[[ SOURCE DATA, beginning ]]

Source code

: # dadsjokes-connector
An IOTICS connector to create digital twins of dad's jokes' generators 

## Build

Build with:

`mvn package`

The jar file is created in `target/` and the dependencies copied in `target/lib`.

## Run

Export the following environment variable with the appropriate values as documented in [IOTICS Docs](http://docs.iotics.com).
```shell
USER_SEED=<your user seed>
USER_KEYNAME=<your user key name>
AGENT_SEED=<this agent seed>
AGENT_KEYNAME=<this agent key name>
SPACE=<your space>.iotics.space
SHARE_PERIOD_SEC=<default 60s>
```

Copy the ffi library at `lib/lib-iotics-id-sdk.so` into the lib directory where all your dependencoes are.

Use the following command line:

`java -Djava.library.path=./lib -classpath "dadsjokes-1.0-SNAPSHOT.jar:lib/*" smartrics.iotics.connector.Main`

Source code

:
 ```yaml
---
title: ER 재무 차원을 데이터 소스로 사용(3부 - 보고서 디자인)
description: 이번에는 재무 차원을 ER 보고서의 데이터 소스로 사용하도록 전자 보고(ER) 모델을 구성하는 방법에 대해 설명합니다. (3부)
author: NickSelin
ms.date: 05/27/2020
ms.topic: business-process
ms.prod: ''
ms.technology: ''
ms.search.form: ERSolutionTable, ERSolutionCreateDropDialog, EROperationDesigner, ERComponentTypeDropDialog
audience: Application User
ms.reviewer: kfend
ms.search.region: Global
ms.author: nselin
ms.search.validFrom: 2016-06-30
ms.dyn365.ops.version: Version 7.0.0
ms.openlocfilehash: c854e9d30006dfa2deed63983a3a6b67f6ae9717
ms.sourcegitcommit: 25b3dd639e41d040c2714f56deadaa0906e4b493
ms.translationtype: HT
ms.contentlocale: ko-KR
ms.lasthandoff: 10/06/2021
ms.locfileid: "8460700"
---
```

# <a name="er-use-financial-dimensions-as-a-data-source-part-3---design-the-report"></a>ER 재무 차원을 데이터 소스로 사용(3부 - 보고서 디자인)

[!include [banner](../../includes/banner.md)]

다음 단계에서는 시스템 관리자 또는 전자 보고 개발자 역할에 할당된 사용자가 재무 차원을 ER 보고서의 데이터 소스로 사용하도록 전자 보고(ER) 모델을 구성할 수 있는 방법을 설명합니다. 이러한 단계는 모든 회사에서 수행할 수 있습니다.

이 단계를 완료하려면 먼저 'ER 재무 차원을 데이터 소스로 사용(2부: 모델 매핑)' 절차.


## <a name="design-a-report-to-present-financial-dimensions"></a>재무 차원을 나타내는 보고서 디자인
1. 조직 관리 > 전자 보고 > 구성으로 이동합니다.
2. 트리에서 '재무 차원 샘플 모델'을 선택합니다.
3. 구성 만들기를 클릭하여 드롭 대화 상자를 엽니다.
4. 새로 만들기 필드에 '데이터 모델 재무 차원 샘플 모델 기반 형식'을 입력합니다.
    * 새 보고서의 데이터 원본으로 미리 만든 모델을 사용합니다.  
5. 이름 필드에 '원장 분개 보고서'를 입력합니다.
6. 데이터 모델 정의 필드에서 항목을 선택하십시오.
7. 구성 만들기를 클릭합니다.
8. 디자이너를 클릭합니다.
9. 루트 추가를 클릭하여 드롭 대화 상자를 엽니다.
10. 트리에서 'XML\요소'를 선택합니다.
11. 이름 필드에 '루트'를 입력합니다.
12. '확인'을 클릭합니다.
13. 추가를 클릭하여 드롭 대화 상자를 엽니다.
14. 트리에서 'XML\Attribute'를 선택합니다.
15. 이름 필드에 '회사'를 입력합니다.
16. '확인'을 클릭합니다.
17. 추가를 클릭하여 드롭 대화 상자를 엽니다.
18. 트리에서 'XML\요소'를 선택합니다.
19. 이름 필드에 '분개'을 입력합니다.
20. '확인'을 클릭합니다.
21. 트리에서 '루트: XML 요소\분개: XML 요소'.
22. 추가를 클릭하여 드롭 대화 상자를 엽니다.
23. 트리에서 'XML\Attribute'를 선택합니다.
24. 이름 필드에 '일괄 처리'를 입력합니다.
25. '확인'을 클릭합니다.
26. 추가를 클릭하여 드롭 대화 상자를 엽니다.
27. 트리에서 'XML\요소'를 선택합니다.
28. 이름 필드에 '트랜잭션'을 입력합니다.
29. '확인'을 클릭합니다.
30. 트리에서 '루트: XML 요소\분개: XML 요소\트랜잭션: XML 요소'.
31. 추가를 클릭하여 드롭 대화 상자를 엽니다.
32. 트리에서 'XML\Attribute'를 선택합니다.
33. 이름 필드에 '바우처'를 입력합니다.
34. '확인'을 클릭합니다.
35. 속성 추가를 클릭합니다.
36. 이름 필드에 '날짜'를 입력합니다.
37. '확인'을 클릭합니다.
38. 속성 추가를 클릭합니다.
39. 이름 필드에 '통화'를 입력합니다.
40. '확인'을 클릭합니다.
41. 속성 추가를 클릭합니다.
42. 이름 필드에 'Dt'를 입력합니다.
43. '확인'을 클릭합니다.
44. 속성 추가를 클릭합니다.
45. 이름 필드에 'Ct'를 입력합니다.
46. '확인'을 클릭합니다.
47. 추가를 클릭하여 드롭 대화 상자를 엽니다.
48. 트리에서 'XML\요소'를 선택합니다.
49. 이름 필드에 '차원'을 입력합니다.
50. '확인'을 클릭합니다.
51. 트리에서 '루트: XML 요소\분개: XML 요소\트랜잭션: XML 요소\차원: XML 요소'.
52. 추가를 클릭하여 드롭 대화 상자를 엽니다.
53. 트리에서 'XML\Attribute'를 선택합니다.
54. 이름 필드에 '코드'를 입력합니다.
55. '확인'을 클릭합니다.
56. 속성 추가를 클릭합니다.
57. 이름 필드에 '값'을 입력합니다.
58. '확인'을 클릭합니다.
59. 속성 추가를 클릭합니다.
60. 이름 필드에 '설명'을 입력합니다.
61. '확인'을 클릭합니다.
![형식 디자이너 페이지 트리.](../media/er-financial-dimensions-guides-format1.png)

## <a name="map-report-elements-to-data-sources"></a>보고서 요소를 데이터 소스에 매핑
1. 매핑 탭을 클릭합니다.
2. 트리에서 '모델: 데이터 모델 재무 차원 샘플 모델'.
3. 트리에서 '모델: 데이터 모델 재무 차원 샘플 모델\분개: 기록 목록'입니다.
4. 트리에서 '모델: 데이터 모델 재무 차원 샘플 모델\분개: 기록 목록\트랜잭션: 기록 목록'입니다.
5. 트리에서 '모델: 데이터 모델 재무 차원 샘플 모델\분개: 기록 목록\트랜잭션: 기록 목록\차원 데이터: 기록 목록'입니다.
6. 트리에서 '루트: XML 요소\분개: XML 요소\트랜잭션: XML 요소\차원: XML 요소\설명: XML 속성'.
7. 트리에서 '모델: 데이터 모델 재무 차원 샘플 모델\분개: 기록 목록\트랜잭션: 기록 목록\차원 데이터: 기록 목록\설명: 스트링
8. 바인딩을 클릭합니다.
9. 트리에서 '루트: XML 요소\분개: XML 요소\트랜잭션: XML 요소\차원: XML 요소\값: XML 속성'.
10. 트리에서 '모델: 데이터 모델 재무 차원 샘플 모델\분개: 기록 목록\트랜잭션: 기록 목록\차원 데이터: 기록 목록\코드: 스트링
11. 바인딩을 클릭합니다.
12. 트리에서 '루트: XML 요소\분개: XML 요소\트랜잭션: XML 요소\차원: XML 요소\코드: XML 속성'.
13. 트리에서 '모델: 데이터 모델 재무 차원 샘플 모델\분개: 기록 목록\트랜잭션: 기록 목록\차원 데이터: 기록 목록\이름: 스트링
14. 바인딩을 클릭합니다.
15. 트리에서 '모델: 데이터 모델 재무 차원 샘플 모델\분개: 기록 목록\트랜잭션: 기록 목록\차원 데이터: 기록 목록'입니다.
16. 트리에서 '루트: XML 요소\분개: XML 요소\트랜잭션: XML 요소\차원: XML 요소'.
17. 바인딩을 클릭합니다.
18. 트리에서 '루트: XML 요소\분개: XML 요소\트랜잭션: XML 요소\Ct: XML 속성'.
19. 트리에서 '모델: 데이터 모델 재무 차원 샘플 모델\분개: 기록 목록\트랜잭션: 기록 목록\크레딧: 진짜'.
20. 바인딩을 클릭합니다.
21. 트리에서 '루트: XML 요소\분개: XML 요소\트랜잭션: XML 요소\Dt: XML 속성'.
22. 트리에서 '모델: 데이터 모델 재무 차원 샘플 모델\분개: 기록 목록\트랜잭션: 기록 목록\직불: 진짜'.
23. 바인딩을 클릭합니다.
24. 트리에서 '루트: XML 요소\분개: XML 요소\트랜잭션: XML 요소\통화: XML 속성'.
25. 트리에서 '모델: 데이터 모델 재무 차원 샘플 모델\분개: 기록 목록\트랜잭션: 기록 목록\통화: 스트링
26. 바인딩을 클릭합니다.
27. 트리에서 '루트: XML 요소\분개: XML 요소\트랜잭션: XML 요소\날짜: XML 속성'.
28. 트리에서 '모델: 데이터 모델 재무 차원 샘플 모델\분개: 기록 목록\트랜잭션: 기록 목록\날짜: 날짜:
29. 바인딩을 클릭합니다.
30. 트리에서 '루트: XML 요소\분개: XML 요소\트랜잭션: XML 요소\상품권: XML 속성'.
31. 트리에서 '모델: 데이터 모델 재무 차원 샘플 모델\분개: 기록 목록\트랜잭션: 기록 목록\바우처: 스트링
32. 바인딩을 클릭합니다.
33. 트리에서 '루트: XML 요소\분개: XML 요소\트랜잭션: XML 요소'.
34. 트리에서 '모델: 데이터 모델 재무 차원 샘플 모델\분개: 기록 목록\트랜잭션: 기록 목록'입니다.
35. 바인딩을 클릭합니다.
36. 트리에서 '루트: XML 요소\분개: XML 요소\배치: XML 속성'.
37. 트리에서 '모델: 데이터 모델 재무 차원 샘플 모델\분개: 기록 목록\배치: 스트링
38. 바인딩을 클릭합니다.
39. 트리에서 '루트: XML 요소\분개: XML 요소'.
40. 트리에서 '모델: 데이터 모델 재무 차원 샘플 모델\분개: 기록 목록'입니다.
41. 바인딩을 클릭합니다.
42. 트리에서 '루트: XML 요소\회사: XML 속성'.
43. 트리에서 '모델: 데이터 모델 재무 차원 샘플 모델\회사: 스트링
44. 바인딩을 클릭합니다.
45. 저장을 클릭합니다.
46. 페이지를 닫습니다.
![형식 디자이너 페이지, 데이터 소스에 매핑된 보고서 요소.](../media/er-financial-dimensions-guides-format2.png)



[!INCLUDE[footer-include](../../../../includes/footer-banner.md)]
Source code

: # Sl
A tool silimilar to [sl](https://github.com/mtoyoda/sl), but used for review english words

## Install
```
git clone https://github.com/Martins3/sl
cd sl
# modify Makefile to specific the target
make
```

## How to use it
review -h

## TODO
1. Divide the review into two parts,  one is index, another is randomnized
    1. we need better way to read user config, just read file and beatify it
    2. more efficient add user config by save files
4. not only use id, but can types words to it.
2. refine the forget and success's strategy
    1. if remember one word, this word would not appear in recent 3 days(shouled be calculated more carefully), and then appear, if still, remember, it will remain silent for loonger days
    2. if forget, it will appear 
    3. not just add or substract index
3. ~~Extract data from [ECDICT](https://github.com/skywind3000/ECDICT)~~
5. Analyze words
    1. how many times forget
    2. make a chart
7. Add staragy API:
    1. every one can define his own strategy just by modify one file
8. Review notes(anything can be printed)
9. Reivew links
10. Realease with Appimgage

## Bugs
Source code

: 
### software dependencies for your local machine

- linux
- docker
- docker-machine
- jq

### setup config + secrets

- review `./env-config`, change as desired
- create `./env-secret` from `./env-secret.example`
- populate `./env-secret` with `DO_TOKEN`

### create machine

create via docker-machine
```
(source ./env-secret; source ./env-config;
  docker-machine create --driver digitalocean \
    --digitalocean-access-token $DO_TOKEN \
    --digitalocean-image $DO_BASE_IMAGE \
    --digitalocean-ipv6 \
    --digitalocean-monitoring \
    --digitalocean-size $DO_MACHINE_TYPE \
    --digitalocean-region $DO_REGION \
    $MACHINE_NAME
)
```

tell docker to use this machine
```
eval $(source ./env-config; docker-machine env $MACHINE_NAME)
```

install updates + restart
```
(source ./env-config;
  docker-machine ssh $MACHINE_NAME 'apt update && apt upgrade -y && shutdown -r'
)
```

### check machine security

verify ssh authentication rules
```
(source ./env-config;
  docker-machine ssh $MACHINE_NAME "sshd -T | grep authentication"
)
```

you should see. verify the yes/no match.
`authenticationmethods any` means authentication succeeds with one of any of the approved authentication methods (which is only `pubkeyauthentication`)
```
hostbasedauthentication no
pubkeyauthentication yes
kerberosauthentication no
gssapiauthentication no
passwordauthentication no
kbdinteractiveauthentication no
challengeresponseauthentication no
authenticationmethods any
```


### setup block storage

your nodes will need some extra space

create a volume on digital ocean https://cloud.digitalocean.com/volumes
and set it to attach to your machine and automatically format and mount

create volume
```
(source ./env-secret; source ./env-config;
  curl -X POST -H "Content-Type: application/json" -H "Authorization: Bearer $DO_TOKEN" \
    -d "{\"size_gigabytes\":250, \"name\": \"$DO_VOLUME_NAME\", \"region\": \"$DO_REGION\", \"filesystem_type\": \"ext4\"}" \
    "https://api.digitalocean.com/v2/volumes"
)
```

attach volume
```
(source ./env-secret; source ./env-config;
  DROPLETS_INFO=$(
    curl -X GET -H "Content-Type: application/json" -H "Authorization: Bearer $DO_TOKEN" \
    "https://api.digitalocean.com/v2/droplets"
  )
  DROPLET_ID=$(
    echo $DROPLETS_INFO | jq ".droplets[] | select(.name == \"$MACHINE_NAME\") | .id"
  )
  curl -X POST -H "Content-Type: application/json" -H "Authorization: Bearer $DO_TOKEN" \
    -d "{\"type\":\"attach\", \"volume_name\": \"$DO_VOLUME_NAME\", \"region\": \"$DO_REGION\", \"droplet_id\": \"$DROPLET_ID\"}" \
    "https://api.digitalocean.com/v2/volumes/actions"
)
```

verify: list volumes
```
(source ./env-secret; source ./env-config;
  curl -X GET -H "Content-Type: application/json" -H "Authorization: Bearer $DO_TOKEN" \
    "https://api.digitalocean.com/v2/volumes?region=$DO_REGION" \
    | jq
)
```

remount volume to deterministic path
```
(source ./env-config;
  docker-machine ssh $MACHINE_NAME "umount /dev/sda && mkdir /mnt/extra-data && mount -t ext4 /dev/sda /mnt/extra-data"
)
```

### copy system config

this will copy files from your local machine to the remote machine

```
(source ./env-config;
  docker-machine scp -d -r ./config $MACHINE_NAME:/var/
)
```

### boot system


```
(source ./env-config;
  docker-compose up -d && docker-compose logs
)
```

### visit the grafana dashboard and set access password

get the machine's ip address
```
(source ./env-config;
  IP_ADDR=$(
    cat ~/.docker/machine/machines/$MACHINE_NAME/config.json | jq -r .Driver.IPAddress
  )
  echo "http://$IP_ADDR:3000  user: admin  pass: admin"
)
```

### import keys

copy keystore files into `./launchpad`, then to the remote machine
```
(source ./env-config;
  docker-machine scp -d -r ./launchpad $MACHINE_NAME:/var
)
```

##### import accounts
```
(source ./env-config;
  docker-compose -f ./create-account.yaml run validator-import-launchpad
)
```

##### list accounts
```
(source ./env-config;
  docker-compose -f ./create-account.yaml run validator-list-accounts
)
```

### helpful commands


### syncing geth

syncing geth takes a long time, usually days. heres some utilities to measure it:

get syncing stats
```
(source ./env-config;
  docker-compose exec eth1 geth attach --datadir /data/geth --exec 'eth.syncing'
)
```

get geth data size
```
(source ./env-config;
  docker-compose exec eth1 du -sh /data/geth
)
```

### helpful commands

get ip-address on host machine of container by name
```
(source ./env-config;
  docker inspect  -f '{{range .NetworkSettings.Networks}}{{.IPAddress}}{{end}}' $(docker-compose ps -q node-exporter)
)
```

[[ SOURCE DATA, end ]]

YOUR GOAL: Copy out every line of the entries where the string "validator" shows up.

RESPONSE TO THE TASK:
  docker-compose -f ./create-account.yaml run validator-import-launchpad
  docker-compose -f ./create-account.yaml run validator-list-accounts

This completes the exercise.